The ESRC STEPS Centre has made its free online course on Pathways to Sustainability available with new video lectures and reading lists.

The course introduces a set of ideas, approaches, cases and methods for critical research and action on sustainability, building on the STEPS Centre’s work. Over six sessions, the course explores how diverse pathways to sustainability can be explored and supported, considering the role of knowledge and uncertainty, policy processes, technology and innovation, resource politics, and methodologies for research and action.

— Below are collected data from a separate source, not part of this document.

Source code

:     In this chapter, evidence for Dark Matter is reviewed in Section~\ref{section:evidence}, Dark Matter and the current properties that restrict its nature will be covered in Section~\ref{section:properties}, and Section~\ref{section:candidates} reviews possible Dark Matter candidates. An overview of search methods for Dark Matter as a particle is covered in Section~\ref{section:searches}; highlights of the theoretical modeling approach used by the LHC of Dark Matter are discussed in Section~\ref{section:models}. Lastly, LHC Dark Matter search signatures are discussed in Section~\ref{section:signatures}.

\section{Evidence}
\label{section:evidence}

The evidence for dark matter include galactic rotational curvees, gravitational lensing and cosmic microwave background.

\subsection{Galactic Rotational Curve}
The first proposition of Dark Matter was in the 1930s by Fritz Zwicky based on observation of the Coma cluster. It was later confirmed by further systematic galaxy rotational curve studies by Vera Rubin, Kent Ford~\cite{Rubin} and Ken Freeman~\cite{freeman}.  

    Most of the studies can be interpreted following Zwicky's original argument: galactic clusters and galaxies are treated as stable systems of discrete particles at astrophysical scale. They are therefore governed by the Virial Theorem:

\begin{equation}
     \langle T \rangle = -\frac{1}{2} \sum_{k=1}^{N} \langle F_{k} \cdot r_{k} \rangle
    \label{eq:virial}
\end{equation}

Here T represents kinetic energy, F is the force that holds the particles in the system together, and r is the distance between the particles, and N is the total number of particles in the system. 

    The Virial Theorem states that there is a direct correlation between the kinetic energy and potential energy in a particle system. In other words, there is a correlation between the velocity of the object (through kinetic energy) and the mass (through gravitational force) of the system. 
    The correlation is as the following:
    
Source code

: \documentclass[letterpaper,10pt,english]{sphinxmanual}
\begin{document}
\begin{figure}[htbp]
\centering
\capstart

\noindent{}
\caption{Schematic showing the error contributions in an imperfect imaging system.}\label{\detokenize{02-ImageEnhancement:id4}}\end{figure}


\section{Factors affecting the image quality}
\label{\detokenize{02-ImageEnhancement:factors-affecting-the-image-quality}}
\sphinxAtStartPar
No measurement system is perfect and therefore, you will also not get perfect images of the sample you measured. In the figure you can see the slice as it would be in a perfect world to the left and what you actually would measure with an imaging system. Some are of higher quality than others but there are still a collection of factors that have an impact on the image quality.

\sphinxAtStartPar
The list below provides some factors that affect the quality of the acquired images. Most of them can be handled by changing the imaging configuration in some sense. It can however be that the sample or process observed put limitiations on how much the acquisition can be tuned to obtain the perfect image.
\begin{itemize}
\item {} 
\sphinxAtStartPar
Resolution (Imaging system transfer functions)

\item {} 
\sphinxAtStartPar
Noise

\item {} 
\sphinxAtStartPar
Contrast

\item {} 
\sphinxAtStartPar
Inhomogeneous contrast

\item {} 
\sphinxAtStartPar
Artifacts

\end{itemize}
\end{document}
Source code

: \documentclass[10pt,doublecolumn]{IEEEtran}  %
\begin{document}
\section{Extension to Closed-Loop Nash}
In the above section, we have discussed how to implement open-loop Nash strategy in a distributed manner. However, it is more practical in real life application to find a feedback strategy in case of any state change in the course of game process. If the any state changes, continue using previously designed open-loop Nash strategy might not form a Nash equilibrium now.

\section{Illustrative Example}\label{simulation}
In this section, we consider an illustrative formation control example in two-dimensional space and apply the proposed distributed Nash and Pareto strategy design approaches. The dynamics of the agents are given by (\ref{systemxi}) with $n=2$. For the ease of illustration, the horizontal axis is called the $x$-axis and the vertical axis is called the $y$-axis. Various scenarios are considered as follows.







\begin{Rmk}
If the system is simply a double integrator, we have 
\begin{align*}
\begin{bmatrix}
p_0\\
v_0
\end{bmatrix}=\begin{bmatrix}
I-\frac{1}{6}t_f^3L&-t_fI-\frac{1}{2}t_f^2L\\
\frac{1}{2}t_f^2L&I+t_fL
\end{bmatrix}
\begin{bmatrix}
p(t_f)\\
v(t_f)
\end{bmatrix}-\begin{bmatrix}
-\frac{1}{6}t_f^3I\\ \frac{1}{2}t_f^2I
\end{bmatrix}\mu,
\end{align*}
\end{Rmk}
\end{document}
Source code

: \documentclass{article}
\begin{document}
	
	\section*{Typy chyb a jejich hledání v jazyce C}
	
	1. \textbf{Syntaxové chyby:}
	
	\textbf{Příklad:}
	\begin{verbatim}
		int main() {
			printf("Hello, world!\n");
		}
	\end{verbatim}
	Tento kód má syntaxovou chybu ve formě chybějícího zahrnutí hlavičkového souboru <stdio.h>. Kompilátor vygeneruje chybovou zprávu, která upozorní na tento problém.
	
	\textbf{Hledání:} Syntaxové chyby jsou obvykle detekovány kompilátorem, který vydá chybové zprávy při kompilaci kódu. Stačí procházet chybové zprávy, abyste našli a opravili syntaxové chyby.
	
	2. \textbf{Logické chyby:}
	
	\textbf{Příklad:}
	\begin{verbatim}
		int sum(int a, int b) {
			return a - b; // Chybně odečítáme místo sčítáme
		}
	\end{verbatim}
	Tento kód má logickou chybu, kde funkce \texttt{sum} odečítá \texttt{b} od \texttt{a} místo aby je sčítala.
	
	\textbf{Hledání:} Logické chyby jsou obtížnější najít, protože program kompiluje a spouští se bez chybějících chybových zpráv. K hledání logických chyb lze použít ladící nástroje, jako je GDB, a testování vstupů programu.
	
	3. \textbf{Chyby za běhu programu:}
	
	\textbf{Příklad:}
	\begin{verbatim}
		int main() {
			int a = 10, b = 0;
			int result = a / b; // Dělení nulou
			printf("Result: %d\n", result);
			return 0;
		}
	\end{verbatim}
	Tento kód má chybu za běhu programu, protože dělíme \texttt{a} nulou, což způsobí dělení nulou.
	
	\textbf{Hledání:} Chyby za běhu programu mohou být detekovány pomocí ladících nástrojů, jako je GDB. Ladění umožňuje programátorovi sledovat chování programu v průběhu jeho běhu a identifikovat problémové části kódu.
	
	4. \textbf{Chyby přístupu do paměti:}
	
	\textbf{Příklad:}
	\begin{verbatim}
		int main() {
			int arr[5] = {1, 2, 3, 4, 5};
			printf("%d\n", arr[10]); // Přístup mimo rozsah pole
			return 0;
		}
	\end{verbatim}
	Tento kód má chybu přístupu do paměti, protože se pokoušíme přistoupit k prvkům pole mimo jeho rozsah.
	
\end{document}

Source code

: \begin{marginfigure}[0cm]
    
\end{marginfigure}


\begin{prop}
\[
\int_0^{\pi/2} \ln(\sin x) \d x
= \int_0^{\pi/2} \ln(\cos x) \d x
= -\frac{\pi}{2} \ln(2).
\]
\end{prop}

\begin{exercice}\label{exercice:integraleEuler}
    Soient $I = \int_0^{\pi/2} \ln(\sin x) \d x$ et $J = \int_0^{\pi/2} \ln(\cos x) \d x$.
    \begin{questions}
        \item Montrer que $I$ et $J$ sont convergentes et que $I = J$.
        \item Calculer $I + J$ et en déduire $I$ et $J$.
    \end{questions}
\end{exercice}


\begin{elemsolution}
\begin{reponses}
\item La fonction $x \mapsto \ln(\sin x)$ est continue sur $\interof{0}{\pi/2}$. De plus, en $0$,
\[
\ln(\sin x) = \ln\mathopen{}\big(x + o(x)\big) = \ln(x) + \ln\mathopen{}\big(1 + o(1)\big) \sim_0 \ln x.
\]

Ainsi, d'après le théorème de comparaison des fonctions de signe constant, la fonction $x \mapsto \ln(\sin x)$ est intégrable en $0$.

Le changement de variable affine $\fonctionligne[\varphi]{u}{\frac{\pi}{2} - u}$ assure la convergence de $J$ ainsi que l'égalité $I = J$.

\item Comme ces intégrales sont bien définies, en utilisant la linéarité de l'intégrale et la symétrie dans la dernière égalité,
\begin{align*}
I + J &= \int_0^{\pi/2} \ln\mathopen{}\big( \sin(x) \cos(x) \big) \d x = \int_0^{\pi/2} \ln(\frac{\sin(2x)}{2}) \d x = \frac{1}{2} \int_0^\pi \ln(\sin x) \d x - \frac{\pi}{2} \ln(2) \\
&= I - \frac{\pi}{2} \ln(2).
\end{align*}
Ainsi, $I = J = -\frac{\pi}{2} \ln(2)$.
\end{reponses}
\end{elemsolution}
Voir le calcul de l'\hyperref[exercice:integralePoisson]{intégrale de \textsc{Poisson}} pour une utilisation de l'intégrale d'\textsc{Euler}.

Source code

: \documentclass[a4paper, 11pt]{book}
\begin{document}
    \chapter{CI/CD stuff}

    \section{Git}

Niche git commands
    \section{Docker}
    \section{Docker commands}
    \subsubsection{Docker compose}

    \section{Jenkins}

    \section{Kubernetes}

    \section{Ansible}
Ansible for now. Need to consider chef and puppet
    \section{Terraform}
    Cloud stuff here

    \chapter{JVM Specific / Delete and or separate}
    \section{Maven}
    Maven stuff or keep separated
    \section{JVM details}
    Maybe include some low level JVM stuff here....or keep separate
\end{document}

There is no fee or time-limit for individuals who wish to take the course. Lecturers are also encouraged to use it as an aid to teaching. All the videos and most reading suggestions are Open Access.

 

About the course

Sustainability is sometimes seen as a challenge to be overcome through the right technology, or by policies that follow ‘the science’. But this overlooks the role of power, diverse viewpoints and sources of knowledge, struggles over resources, and conflicts over possible choices and futures. This course draws from the STEPS Centre’s work to show how these insights matter for sustainability in theory and practice.

The course includes lectures by Ian Scoones and Amber Huff (IDS) and Andy Stirling, Adrian Ely and Adrian Smith (SPRU, University of Sussex). Each of the six parts includes a recorded video lecture, plus recommended readings and guiding questions for discussion or reflection.

The course materials draw from the successful Summer School on Pathways to Sustainability run over several years by the STEPS Centre in Sussex.

To take the course, visit the STEPS Centre website.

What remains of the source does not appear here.